Further, to understand the aged brain, one also needs to understand how one region of the brain influences another. The ability to image these changes at different scales will help not only to understand normal brain functional architectures but also how complex diseases disrupt normal brain functions (164,165). For example, we could better understand how normal aging changes the connection between the hippocampus and cerebral cortex to translate the transient cortical neuronal activities (microscopic connection) to long-term memory (macroscopic connection). We may also better understand how Alzheimer’s disease progresses from memory loss in the hippocampus to impaired judgment and reasoning in the cortex. However, there exist substantial barriers in scale and contrast mechanism among the traditional brain imaging modalities, which can study the aged brain only at the microscopic scale (e.g., two-photon microscopy) or the macroscopic scale (e.g., fMRI) with dramatically different signal origins.
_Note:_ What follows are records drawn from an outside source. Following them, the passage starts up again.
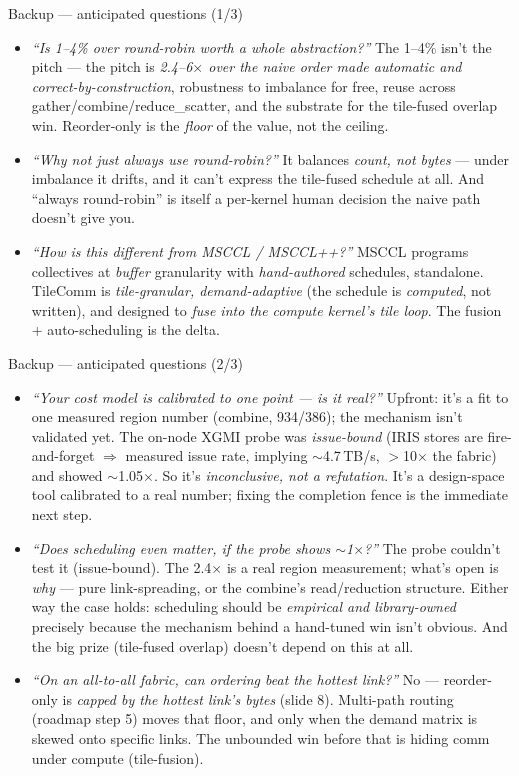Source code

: \documentclass[pdf,aspectratio=169]{beamer}
\newcommand{\empy}[1]{{\color{darkorange}\emph{#1}}}
\newcommand{\empr}[1]{{\color{cardinalred}\emph{#1}}}
\begin{document}
\begin{frame}{Backup --- anticipated questions (1/3)}
\footnotesize
\begin{itemize}\footnotesize
  \item \empr{``Is 1--4\% over round-robin worth a whole abstraction?''} The 1--4\% isn't the pitch --- the pitch is \empy{2.4--6$\times$ over the naive order made automatic and correct-by-construction}, robustness to imbalance for free, reuse across gather/combine/reduce\_scatter, and the substrate for the tile-fused overlap win. Reorder-only is the \emph{floor} of the value, not the ceiling.
  \item \empr{``Why not just always use round-robin?''} It balances \emph{count, not bytes} --- under imbalance it drifts, and it can't express the tile-fused schedule at all. And ``always round-robin'' is itself a per-kernel human decision the naive path doesn't give you.
  \item \empr{``How is this different from MSCCL / MSCCL++?''} MSCCL programs collectives at \emph{buffer} granularity with \emph{hand-authored} schedules, standalone. TileComm is \empy{tile-granular, demand-adaptive} (the schedule is \emph{computed}, not written), and designed to \empy{fuse into the compute kernel's tile loop}. The fusion + auto-scheduling is the delta.
\end{itemize}
\end{frame}

\begin{frame}{Backup --- anticipated questions (2/3)}
\footnotesize
\begin{itemize}\footnotesize
  \item \empr{``Your cost model is calibrated to one point --- is it real?''} Upfront: it's a fit to one measured region number (combine, 934/386); the mechanism isn't validated yet. The on-node XGMI probe was \empy{issue-bound} (IRIS stores are fire-and-forget $\Rightarrow$ measured issue rate, implying $\sim$4.7\,TB/s, $>$10$\times$ the fabric) and showed $\sim$1.05$\times$. So it's \emph{inconclusive, not a refutation}. It's a design-space tool calibrated to a real number; fixing the completion fence is the immediate next step.
  \item \empr{``Does scheduling even matter, if the probe shows $\sim$1$\times$?''} The probe couldn't test it (issue-bound). The 2.4$\times$ is a real region measurement; what's open is \emph{why} --- pure link-spreading, or the combine's read/reduction structure. Either way the case holds: scheduling should be \empy{empirical and library-owned} precisely because the mechanism behind a hand-tuned win isn't obvious. And the big prize (tile-fused overlap) doesn't depend on this at all.
  \item \empr{``On an all-to-all fabric, can ordering beat the hottest link?''} No --- reorder-only is \empy{capped by the hottest link's bytes} (slide 8). Multi-path routing (roadmap step 5) moves that floor, and only when the demand matrix is skewed onto specific links. The unbounded win before that is hiding comm under compute (tile-fusion).
\end{itemize}
\end{frame}
\end{document}
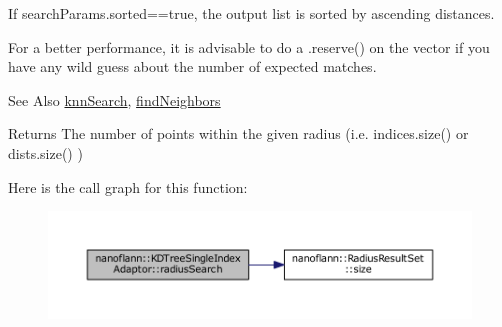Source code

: If search\-Params.\-sorted==true, the output list is sorted by ascending distances.

For a better performance, it is advisable to do a .reserve() on the vector if you have any wild guess about the number of expected matches.

\begin{DoxySeeAlso}{See Also}
\hyperlink{classnanoflann_1_1_k_d_tree_single_index_adaptor_acf404828507288cf6302ced33bdc45bb}{knn\-Search}, \hyperlink{classnanoflann_1_1_k_d_tree_single_index_adaptor_a1b73cef78437060cec2629810608d63e}{find\-Neighbors} 
\end{DoxySeeAlso}
\begin{DoxyReturn}{Returns}
The number of points within the given radius (i.\-e. indices.\-size() or dists.\-size() ) 
\end{DoxyReturn}


Here is the call graph for this function\-:
\nopagebreak
\begin{figure}[H]
\begin{center}
\leavevmode
\includegraphics[width=350pt]{classnanoflann_1_1_k_d_tree_single_index_adaptor_afcaab7169b54103fcb37c6ad02ec44f7_cgraph}
\end{center}
\end{figure}


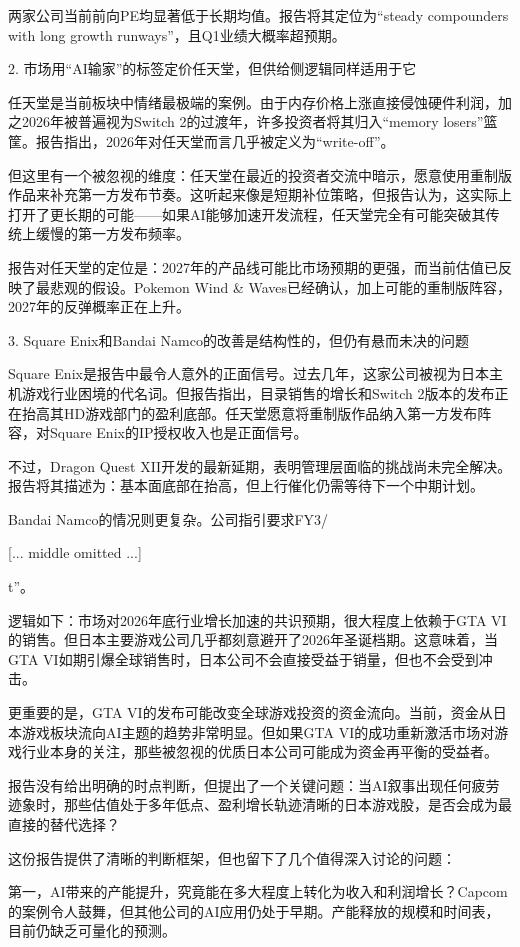 \documentclass[11pt]{ctexart}
\begin{document}
两家公司当前前向PE均显著低于长期均值。报告将其定位为“steady compounders with long growth runways”，且Q1业绩大概率超预期。

2. 市场用“AI输家”的标签定价任天堂，但供给侧逻辑同样适用于它

任天堂是当前板块中情绪最极端的案例。由于内存价格上涨直接侵蚀硬件利润，加之2026年被普遍视为Switch 2的过渡年，许多投资者将其归入“memory losers”篮筐。报告指出，2026年对任天堂而言几乎被定义为“write-off”。

但这里有一个被忽视的维度：任天堂在最近的投资者交流中暗示，愿意使用重制版作品来补充第一方发布节奏。这听起来像是短期补位策略，但报告认为，这实际上打开了更长期的可能——如果AI能够加速开发流程，任天堂完全有可能突破其传统上缓慢的第一方发布频率。

报告对任天堂的定位是：2027年的产品线可能比市场预期的更强，而当前估值已反映了最悲观的假设。Pokemon Wind \& Waves已经确认，加上可能的重制版阵容，2027年的反弹概率正在上升。

3. Square Enix和Bandai Namco的改善是结构性的，但仍有悬而未决的问题

Square Enix是报告中最令人意外的正面信号。过去几年，这家公司被视为日本主机游戏行业困境的代名词。但报告指出，目录销售的增长和Switch 2版本的发布正在抬高其HD游戏部门的盈利底部。任天堂愿意将重制版作品纳入第一方发布阵容，对Square Enix的IP授权收入也是正面信号。

不过，Dragon Quest XII开发的最新延期，表明管理层面临的挑战尚未完全解决。报告将其描述为：基本面底部在抬高，但上行催化仍需等待下一个中期计划。

Bandai Namco的情况则更复杂。公司指引要求FY3/

[... middle omitted ...]

t”。

逻辑如下：市场对2026年底行业增长加速的共识预期，很大程度上依赖于GTA VI的销售。但日本主要游戏公司几乎都刻意避开了2026年圣诞档期。这意味着，当GTA VI如期引爆全球销售时，日本公司不会直接受益于销量，但也不会受到冲击。

更重要的是，GTA VI的发布可能改变全球游戏投资的资金流向。当前，资金从日本游戏板块流向AI主题的趋势非常明显。但如果GTA VI的成功重新激活市场对游戏行业本身的关注，那些被忽视的优质日本公司可能成为资金再平衡的受益者。

报告没有给出明确的时点判断，但提出了一个关键问题：当AI叙事出现任何疲劳迹象时，那些估值处于多年低点、盈利增长轨迹清晰的日本游戏股，是否会成为最直接的替代选择？

这份报告提供了清晰的判断框架，但也留下了几个值得深入讨论的问题：

第一，AI带来的产能提升，究竟能在多大程度上转化为收入和利润增长？Capcom的案例令人鼓舞，但其他公司的AI应用仍处于早期。产能释放的规模和时间表，目前仍缺乏可量化的预测。
\end{document}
Correlation between different imaging tools is truly an engineering challenge due to their dramatically different imaging scales and contrast mechanisms. To study the complex brain systems, we need imaging technologies that can simultaneously image the aged brain at both microscopic and macroscopic scales. In other words, to better understand the brain, in vivo brain imaging at different scales needs to be joined to best extract the information. On one hand, imaging systems that can operate at multiple scales have been reported (166), such as ultrasound and optical imaging with multiple detection frequencies or wavelengths, or incorporate multiple modalities, such as the integrated PET and X-ray CT (167). On the other hand, with the fast advances in machine learning technologies (168-170), data fusion among different brain imaging modalities becomes more practical, not only to match the anatomical structures at various scales, but also to correlate the functions at different hierarchy levels.
Funding: This work was supported by the Duke MEDx fund, Duke GCB faculty award, AHA collaborative sciences grant 18CSA34080277, and NIH grant R01EB028143 (all to J Yao).
Conflicts of Interest: The authors have no conflicts of interest to declare.